**What the task requires**
Wherever "apply" occurs in the entries, copy the line that holds it.
★ ★ ★
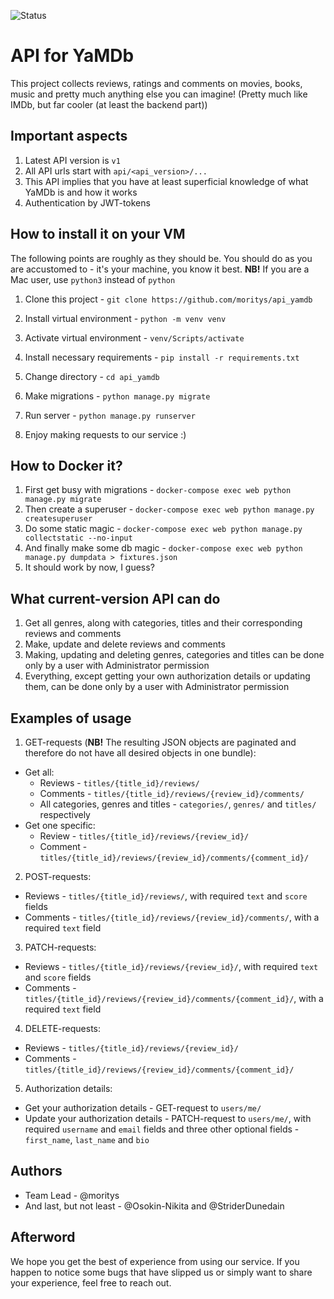 ![Status](https://github.com/StriderDunedain/yamdb_final/actions/workflows/yamdb_workflow.yml/badge.svg)
# API for YaMDb

This project collects reviews, ratings and comments on movies, books, music and pretty much anything else you can imagine!
(Pretty much like IMDb, but far cooler (at least the backend part))

## Important aspects
 1. Latest API version is `v1`
 2. All API urls start with `api/<api_version>/...`
 3. This API implies that you have at least superficial knowledge of what YaMDb is and how it works
 4. Authentication by JWT-tokens

## How to install it on your VM
The following points are roughly as they should be. You should do as you are accustomed to - it's your machine, you know it best.
**NB!** If you are a Mac user, use `python3` instead of `python` 

1. Clone this project - `git clone https://github.com/moritys/api_yamdb`

2. Install virtual environment - `python -m venv venv`

3. Activate virtual environment - `venv/Scripts/activate`

4. Install necessary requirements - `pip install -r requirements.txt`

5. Change directory - `cd api_yamdb`

6. Make migrations - `python manage.py migrate`

7. Run server - `python manage.py runserver`

8. Enjoy making requests to our service :)

## How to Docker it?
1. First get busy with migrations - `docker-compose exec web python manage.py migrate`
2. Then create a superuser - `docker-compose exec web python manage.py createsuperuser`
3. Do some static magic - `docker-compose exec web python manage.py collectstatic --no-input `
4. And finally make some db magic - `docker-compose exec web python manage.py dumpdata > fixtures.json`
5. It should work by now, I guess?

## What current-version API can do
1. Get all genres, along with categories, titles and their corresponding reviews and comments
2. Make, update and delete reviews and comments
3. Making, updating and deleting genres, categories and titles can be done only by a user with Administrator permission
4. Everything, except getting your own authorization details or updating them, can be done only by a user with Administrator permission

## Examples of usage
1. GET-requests (**NB!** The resulting JSON objects are paginated and therefore do not have all desired objects in one bundle):
 - Get all:
   - Reviews - `titles/{title_id}/reviews/`
   - Comments - `titles/{title_id}/reviews/{review_id}/comments/`
   - All categories, genres and titles - `categories/`, `genres/` and `titles/` respectively
 - Get one specific:
   - Review - `titles/{title_id}/reviews/{review_id}/`
   - Comment - `titles/{title_id}/reviews/{review_id}/comments/{comment_id}/`

2. POST-requests:
 - Reviews - `titles/{title_id}/reviews/`, with required `text` and `score` fields
 - Comments - `titles/{title_id}/reviews/{review_id}/comments/`, with a required `text` field

3. PATCH-requests:
 - Reviews - `titles/{title_id}/reviews/{review_id}/`, with required `text` and `score` fields
 - Comments - `titles/{title_id}/reviews/{review_id}/comments/{comment_id}/`, with a required `text` field

4. DELETE-requests:
 - Reviews - `titles/{title_id}/reviews/{review_id}/`
 - Comments - `titles/{title_id}/reviews/{review_id}/comments/{comment_id}/`

5. Authorization details:
 - Get your authorization details - GET-request to `users/me/`
 - Update your authorization details - PATCH-request to `users/me/`, with required `username` and `email` fields and three other optional fields - `first_name`, `last_name` and `bio`

## Authors
 - Team Lead - @moritys
 - And last, but not least - @Osokin-Nikita and @StriderDunedain
 
## Afterword
We hope you get the best of experience from using our service. If you happen to notice some bugs that have slipped us or simply want to share your experience, feel free to reach out.



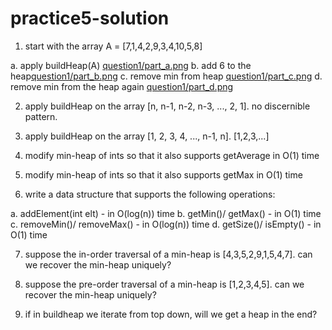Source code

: # practice5-solution

1. start with the array A = [7,1,4,2,9,3,4,10,5,8]

a. apply buildHeap(A) [question1/part_a.png](question1/part_a.PNG)
b. add 6 to the heap[question1/part_b.png](question1/part_b.PNG)
c. remove min from heap [question1/part_c.png](question1/part_c.PNG)
d. remove min from the heap again [question1/part_d.png](question1/part_d.PNG)

2. apply buildHeap on the array [n, n-1, n-2, n-3, ..., 2, 1]. no discernible pattern.

3. apply buildHeap on the array [1, 2, 3, 4, ..., n-1, n]. [1,2,3,...]

4. modify min-heap of ints so that it also supports getAverage in O(1) time

5. modify min-heap of ints so that it also supports getMax in O(1) time

6. write a data structure that supports the following operations:

a. addElement(int elt) - in O(log(n)) time
b. getMin()/ getMax() - in O(1) time
c. removeMin()/ removeMax() - in O(log(n)) time
d. getSize()/ isEmpty() - in O(1) time

7. suppose the in-order traversal of a min-heap is [4,3,5,2,9,1,5,4,7]. can we recover the min-heap uniquely?

8. suppose the pre-order traversal of a min-heap is [1,2,3,4,5]. can we recover the min-heap uniquely?

9. if in buildheap we iterate from top down, will we get a heap in the end?
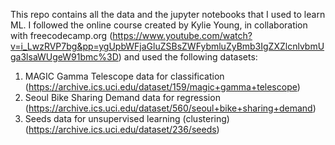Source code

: This repo contains all the data and the jupyter notebooks that I used to learn ML. I followed the online course created by Kylie Young, in collaboration with freecodecamp.org (https://www.youtube.com/watch?v=i_LwzRVP7bg&pp=ygUpbWFjaGluZSBsZWFybmluZyBmb3IgZXZlcnlvbmUga3lsaWUgeW91bmc%3D) and used the following datasets:

1. MAGIC Gamma Telescope data for classification (https://archive.ics.uci.edu/dataset/159/magic+gamma+telescope)
2. Seoul Bike Sharing Demand data for regression (https://archive.ics.uci.edu/dataset/560/seoul+bike+sharing+demand)
3. Seeds data for unsupervised learning (clustering) (https://archive.ics.uci.edu/dataset/236/seeds)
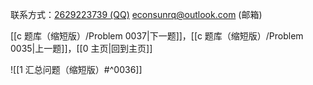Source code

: 联系方式：<a href="https://qm.qq.com/q/iA1sKuakak">2629223739 (QQ)</a> <a href="mailto:econsunrq@outlook.com">econsunrq@outlook.com (邮箱)</a>

[[c 题库（缩短版）/Problem 0037|下一题]]，[[c 题库（缩短版）/Problem 0035|上一题]]，[[0 主页|回到主页]]

![[1 汇总问题（缩短版）#^0036]]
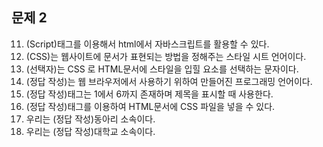 ## 문제 2

11. (Script)태그를 이용해서 html에서 자바스크립트를 활용할 수 있다.
12. (CSS)는 웹사이트에 문서가 표현되는 방법을 정해주는 스타일 시트 언어이다.
13. (선택자)는 CSS 로 HTML문서에 스타일을 입힐 요소를 선택하는 문자이다.
14. (정답 작성)는 웹 브라우저에서 사용하기 위하여 만들어진 프로그래밍 언어이다.
15. (정답 작성)태그는 1에서 6까지 존재하며 제목을 표시할 때 사용한다.
16. (정답 작성)태그를 이용하여 HTML문서에 CSS 파일을 넣을 수 있다.
17. 우리는 (정답 작성)동아리 소속이다.
18. 우리는 (정답 작성)대학교 소속이다.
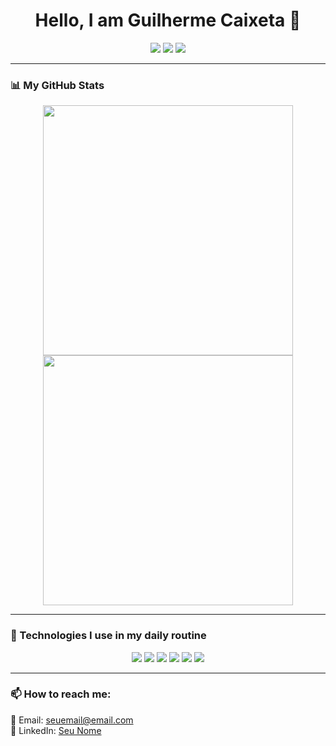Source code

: <h1 align="center">Hello, I am Guilherme Caixeta 👋</h1>

<p align="center">
  <a href="https://wa.me/seu-numero"><img src="https://img.shields.io/badge/WhatsApp-25D366?style=for-the-badge&logo=whatsapp&logoColor=white"/></a>
  <a href="https://www.linkedin.com/in/seu-perfil"><img src="https://img.shields.io/badge/LinkedIn-0077B5?style=for-the-badge&logo=linkedin&logoColor=white"/></a>
  <a href="https://www.instagram.com/seu-usuario"><img src="https://img.shields.io/badge/Instagram-E4405F?style=for-the-badge&logo=instagram&logoColor=white"/></a>
</p>

---

### 📊 My GitHub Stats
<div align="center">
  <img src="https://github-readme-stats.vercel.app/api?username=seu-usuario&show_icons=true&theme=dark&count_private=true" width="400"/>
  <img src="https://github-readme-stats.vercel.app/api/top-langs/?username=seu-usuario&layout=compact&theme=dark" width="400"/>
</div>

---

### 🚀 Technologies I use in my daily routine  

<p align="center">
  <img src="https://img.shields.io/badge/Java-ED8B00?style=for-the-badge&logo=openjdk&logoColor=white"/>
  <img src="https://img.shields.io/badge/MySQL-4479A1?style=for-the-badge&logo=mysql&logoColor=white"/>
  <img src="https://img.shields.io/badge/PostgreSQL-316192?style=for-the-badge&logo=postgresql&logoColor=white"/>
  <img src="https://img.shields.io/badge/PowerBI-F2C811?style=for-the-badge&logo=powerbi&logoColor=black"/>
  <img src="https://img.shields.io/badge/Excel-217346?style=for-the-badge&logo=microsoft-excel&logoColor=white"/>
  <img src="https://img.shields.io/badge/Figma-F24E1E?style=for-the-badge&logo=figma&logoColor=white"/>
</p>

---

### 📫 How to reach me:
📧 Email: seuemail@email.com  
🔗 LinkedIn: [Seu Nome](https://www.linkedin.com/in/seu-perfil)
★ ★ ★
**Output below**
a. apply buildHeap(A) [question1/part_a.png](question1/part_a.PNG)
2. apply buildHeap on the array [n, n-1, n-2, n-3, ..., 2, 1]. no discernible pattern.
3. apply buildHeap on the array [1, 2, 3, 4, ..., n-1, n]. [1,2,3,...]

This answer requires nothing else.